Input material ->
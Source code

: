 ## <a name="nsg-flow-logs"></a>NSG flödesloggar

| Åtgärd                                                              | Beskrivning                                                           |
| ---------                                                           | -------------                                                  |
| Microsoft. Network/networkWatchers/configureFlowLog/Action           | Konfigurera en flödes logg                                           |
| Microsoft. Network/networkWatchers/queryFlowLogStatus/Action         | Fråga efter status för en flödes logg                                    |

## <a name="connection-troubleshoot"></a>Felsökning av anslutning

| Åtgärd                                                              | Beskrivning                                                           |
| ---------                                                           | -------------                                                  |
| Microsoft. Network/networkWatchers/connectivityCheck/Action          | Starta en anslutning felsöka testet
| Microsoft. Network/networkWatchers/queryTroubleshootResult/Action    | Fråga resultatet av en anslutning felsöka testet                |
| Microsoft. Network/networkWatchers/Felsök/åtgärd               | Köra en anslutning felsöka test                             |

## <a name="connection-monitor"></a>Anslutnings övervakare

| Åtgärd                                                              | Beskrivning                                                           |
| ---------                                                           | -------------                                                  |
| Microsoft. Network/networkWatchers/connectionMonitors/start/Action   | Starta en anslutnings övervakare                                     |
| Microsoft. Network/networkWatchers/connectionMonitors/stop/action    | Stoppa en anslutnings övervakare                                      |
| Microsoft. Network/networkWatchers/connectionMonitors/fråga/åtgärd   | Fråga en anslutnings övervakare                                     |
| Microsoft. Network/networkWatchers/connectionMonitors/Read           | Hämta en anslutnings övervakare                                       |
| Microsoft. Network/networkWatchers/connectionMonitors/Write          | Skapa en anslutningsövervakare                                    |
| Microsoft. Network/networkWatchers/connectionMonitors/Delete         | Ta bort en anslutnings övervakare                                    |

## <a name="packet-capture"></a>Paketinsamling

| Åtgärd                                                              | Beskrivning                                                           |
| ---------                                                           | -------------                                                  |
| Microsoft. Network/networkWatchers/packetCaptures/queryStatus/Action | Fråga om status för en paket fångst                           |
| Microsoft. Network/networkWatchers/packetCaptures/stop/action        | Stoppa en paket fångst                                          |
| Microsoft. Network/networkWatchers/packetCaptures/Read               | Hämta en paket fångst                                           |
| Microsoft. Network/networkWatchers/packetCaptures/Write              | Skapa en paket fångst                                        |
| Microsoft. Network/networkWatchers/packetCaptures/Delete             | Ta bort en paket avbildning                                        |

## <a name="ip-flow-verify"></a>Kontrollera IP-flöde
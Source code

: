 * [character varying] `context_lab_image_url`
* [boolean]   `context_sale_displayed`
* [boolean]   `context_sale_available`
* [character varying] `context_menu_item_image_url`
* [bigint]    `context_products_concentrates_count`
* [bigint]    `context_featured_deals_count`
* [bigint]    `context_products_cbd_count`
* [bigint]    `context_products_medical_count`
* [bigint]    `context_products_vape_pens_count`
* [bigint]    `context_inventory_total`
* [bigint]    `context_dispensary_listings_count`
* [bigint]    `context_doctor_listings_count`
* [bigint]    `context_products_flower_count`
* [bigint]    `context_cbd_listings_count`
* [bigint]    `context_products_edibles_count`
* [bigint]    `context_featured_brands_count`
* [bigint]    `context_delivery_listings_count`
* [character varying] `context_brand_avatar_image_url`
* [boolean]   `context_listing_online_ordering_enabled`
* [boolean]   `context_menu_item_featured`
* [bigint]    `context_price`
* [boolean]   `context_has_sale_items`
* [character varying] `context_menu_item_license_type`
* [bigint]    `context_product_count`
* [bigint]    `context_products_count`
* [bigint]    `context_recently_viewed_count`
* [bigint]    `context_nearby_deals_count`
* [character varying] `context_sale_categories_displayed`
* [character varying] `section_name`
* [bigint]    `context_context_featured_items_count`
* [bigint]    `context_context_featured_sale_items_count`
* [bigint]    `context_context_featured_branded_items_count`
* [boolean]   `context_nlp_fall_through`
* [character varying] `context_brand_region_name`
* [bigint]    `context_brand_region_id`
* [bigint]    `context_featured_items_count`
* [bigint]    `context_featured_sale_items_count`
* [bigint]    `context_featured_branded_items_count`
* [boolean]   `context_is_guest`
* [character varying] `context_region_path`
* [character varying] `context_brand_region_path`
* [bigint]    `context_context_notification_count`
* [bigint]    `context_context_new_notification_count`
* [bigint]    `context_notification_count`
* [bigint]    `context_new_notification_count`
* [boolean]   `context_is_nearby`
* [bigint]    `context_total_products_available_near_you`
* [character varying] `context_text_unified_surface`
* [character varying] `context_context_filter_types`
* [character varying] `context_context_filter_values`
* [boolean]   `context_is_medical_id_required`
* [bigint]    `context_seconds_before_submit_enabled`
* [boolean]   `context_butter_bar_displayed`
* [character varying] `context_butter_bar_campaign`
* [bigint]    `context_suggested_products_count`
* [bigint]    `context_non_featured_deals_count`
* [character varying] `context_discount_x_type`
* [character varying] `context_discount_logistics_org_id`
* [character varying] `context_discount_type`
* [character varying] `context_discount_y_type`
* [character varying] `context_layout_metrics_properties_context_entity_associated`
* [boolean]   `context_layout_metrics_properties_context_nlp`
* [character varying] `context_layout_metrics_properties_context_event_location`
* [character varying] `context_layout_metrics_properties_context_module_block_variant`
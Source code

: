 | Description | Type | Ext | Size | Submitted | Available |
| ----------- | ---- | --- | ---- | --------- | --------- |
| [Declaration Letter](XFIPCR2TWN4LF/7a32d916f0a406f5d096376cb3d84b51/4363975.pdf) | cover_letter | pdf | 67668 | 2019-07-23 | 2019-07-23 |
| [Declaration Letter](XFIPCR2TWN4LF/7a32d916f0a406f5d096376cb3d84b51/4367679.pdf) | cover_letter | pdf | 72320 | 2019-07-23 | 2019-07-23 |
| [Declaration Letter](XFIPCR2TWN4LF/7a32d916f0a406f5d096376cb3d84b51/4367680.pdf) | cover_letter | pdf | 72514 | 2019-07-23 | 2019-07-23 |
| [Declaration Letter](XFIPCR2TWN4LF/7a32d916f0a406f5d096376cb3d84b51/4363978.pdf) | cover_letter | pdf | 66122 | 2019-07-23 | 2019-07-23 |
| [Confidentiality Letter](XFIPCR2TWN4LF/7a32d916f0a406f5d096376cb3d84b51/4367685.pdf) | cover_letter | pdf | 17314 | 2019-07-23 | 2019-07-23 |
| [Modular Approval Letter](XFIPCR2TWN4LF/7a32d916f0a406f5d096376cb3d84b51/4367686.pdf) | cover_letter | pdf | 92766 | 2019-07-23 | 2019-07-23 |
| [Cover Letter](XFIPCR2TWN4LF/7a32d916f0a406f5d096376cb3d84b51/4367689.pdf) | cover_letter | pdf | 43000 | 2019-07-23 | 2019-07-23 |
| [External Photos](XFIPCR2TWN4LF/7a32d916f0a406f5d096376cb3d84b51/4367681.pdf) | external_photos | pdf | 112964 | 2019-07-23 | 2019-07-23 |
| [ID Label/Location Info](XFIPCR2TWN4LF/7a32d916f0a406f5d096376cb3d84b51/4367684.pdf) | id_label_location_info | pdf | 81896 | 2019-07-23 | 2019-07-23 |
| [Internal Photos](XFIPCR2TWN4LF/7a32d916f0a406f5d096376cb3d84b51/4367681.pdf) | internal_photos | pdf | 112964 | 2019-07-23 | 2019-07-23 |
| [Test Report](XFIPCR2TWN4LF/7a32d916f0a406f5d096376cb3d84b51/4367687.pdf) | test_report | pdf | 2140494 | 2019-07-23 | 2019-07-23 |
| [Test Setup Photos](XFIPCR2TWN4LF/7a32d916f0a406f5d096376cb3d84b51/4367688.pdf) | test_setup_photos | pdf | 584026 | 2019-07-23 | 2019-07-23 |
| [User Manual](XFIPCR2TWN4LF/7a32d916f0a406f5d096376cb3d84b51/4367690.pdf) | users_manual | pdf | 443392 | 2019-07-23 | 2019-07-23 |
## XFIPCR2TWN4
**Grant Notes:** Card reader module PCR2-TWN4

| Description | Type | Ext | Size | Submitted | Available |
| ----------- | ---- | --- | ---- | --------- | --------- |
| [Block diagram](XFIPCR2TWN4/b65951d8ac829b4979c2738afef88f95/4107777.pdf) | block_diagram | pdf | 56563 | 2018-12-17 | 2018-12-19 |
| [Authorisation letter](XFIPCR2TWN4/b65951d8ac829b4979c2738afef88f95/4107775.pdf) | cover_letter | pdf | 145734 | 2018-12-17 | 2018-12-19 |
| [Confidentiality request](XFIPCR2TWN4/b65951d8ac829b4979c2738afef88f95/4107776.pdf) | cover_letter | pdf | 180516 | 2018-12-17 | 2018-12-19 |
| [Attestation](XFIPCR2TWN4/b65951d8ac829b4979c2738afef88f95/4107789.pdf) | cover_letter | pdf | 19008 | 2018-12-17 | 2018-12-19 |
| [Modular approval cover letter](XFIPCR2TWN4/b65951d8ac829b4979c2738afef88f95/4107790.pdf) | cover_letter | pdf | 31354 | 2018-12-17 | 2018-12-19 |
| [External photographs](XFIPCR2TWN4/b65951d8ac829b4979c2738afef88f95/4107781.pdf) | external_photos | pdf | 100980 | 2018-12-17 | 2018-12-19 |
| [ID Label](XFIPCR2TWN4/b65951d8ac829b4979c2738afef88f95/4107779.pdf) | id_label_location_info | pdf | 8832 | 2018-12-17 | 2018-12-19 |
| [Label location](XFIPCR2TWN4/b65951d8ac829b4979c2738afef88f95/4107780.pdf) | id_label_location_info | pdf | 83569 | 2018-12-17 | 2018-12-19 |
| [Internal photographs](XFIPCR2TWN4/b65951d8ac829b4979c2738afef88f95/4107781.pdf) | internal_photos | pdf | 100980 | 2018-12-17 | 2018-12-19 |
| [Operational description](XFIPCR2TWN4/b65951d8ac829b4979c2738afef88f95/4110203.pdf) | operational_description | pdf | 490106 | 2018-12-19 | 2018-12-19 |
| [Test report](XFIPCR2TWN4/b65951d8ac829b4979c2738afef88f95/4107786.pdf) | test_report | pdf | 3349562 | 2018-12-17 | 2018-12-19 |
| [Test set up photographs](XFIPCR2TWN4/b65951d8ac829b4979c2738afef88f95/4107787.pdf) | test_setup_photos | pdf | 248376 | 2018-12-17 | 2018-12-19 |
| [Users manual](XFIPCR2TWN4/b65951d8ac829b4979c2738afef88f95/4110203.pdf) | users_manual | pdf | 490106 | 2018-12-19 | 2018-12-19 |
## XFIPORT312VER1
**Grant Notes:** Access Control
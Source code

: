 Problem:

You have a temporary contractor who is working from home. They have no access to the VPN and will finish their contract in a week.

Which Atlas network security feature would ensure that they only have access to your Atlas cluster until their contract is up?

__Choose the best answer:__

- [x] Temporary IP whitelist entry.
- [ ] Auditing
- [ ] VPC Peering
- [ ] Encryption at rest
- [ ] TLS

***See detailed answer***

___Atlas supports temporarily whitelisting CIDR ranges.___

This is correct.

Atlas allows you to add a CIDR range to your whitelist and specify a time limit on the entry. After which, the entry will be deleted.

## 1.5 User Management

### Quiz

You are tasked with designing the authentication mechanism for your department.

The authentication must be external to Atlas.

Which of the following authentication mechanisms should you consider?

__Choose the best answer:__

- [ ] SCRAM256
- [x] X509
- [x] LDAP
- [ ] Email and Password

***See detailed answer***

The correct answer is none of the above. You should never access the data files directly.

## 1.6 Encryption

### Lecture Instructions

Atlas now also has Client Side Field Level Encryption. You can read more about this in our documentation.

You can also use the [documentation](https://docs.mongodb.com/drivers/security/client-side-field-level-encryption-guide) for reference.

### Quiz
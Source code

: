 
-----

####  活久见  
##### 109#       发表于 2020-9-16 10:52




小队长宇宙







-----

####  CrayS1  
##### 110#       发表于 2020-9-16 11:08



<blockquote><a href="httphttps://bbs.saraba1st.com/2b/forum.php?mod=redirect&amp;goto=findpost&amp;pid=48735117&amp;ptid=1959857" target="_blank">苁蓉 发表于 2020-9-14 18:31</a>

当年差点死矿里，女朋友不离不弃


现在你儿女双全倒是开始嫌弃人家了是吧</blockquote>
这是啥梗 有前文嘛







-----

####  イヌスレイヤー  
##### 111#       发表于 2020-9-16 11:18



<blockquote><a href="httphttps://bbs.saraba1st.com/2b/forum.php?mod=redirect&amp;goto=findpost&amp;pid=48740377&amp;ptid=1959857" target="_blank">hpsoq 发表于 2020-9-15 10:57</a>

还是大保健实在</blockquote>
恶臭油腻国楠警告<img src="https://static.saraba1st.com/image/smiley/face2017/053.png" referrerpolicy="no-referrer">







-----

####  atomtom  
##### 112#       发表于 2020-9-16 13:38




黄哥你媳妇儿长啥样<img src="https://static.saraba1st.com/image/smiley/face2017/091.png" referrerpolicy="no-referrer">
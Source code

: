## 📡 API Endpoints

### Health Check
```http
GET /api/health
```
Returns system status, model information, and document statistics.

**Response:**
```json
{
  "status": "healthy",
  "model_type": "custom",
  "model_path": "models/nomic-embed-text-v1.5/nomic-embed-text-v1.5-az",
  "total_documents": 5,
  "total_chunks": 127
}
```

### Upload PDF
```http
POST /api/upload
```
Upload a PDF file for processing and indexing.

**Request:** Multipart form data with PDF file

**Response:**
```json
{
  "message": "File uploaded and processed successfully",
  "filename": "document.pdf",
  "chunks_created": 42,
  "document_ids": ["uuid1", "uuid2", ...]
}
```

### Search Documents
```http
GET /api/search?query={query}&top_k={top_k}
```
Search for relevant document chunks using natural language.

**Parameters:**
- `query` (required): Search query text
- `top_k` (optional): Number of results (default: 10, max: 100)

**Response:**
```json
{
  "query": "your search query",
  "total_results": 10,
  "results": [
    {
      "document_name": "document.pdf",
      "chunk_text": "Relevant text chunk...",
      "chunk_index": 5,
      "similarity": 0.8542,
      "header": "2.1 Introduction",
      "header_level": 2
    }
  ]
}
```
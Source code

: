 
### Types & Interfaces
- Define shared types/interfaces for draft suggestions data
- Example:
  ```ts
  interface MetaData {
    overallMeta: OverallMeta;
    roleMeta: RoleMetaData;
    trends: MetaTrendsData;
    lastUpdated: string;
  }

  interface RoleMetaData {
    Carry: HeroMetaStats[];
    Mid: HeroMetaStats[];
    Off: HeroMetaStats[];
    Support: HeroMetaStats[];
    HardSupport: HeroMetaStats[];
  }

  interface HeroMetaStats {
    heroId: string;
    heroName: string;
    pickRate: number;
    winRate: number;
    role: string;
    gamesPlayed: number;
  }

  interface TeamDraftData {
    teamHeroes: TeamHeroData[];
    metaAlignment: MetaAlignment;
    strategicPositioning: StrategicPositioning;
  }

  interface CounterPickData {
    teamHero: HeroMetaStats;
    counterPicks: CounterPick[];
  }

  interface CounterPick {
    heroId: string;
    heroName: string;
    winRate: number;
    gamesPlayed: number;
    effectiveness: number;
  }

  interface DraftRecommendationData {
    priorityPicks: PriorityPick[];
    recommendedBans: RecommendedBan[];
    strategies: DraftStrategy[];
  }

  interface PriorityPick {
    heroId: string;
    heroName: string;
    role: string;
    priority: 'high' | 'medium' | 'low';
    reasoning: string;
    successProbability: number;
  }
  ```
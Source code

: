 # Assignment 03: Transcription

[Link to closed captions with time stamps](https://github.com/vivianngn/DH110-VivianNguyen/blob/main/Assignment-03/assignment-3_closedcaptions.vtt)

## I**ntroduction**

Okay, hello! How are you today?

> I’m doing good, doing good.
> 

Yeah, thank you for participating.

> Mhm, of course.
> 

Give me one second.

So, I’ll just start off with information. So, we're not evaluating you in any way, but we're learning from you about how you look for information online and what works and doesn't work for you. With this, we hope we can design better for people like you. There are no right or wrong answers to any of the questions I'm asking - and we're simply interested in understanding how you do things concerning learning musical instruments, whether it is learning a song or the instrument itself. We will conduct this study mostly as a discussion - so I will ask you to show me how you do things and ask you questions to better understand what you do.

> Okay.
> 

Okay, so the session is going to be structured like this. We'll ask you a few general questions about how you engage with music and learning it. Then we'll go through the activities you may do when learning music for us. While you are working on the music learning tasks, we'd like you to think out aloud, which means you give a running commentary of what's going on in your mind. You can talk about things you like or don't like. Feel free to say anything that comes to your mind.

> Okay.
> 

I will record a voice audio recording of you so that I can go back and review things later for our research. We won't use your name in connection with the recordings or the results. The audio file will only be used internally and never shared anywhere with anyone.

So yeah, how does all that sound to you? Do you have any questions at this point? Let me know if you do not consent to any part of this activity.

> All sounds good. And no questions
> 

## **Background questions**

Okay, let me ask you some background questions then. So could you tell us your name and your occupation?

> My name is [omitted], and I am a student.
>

What to do -> Return each line of the records above in which the word "findpost" occurs.

Your response ->
<blockquote><a href="httphttps://bbs.saraba1st.com/2b/forum.php?mod=redirect&amp;goto=findpost&amp;pid=48735117&amp;ptid=1959857" target="_blank">苁蓉 发表于 2020-9-14 18:31</a>
<blockquote><a href="httphttps://bbs.saraba1st.com/2b/forum.php?mod=redirect&amp;goto=findpost&amp;pid=48740377&amp;ptid=1959857" target="_blank">hpsoq 发表于 2020-9-15 10:57</a>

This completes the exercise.